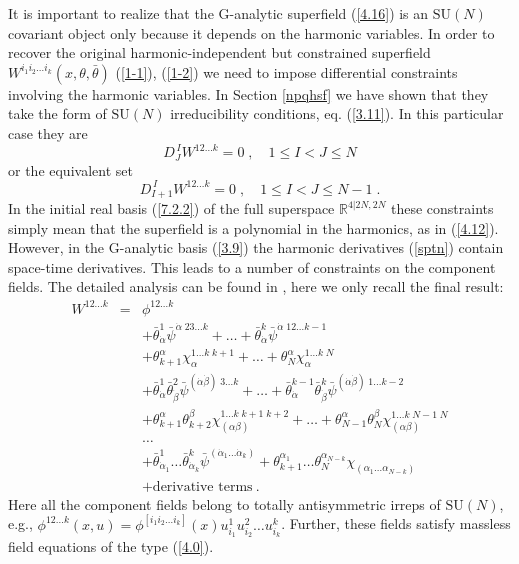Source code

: \documentclass[a4paper,12pt]{article}
\begin{document}
It is important to realize that the G-analytic superfield 
(\ref{4.16}) is an $\mbox{SU}(N)$ covariant object only because it 
depends on the harmonic variables. In order to recover the 
original harmonic-independent but constrained superfield $ 
W^{i_1i_2\ldots i_k}(x,\theta,\bar\theta)$ (\ref{1-1}), 
(\ref{1-2}) we need to impose differential constraints involving 
the harmonic variables. In Section \ref{npqhsf} we have shown that 
they take the form of $\mbox{SU}(N)$ irreducibility conditions, 
eq. (\ref{3.11}). In this particular case they are 
\begin{equation}
  \label{a10'}
  D^{\,I}_J W^{12\ldots k} = 0\;, \quad 1\leq I<J \leq N
\end{equation}
or the equivalent set 
\begin{equation}\label{a111}
  D^{\,I}_{I+1} W^{12\ldots k} = 0\;, \quad 1\leq I<J \leq N-1\;. 
\end{equation}
In the initial real basis (\ref{7.2.2}) of the full superspace 
${\mathbb R}^{4\vert 2N,2N}$ these constraints simply mean that 
the superfield is a polynomial in the harmonics, as in 
(\ref{4.12}). However, in the G-analytic basis (\ref{3.9}) the 
harmonic derivatives (\ref{sptn}) contain space-time derivatives. 
This leads to a number of constraints on the component fields. The 
detailed analysis can be found in \cite{FS1}, here we only recall 
the final result: 
\begin{eqnarray}
 W^{12\ldots k} &=&\phi^{12\ldots k} \nonumber\\
 &&+\bar\theta^1_{\dot\alpha}\bar\psi^{\dot\alpha\; 23\ldots k} + 
\ldots + \bar\theta^k_{\dot\alpha}\bar\psi^{\dot\alpha\; 12\ldots 
k-1} \nonumber\\ 
 &&+ \theta^\alpha_{k+1}\chi_{\alpha}^{1\ldots k\; k+1}  + \ldots + 
\theta^\alpha_{N}\chi_{\alpha}^{1\ldots k\; N} \nonumber\\ 
 &&+\bar\theta^1_{\dot\alpha} \bar\theta^2_{\dot\beta} 
\bar\psi^{(\dot\alpha\dot\beta)\; 3\ldots k} + \ldots + 
\bar\theta^{k-1}_{\dot\alpha} \bar\theta^k_{\dot\beta} 
\bar\psi^{(\dot\alpha\dot\beta)\; 1\ldots k-2}\nonumber\\ 
 && + \theta^\alpha_{k+1} \theta^\beta_{ k+2} 
\chi_{(\alpha\beta)}^{1\ldots k\; k+1\; k+2} 
 + \ldots + \theta^\alpha_{N-1} \theta^\beta_{N} 
\chi_{(\alpha\beta)}^{1\ldots k\; N-1\; N}\nonumber\\ 
 &&  \ldots\nonumber\\ 
 && + \bar\theta^1_{\dot\alpha_1}\ldots \bar\theta^k_{\dot\alpha_k} 
\bar\psi^{(\dot\alpha_1\ldots\dot\alpha_k)} 
+\theta^{\alpha_1}_{k+1} \ldots \theta^{\alpha_{N-k}}_{N} 
\chi_{(\alpha_1\ldots\alpha_{N-k})} \nonumber\\ 
 && + \mbox{derivative terms}\ . \label{expan} 
\end{eqnarray}
Here all the component fields belong to totally antisymmetric 
irreps of $\mbox{SU}(N)$, e.g., $\phi^{12\ldots k}(x,u) = 
\phi^{[i_1i_2\ldots i_k]}(x) u^1_{i_1} u^2_{i_2}\ldots u^k_{i_k}$. 
Further, these fields satisfy massless field equations of the type 
(\ref{4.0}). 
\end{document}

_ASSIGNED TASK_. Copy each line of the listing that carries the string "constraints".

_TASK ANSWER_.
(\ref{1-2}) we need to impose differential constraints involving 
${\mathbb R}^{4\vert 2N,2N}$ these constraints simply mean that 
This leads to a number of constraints on the component fields. The 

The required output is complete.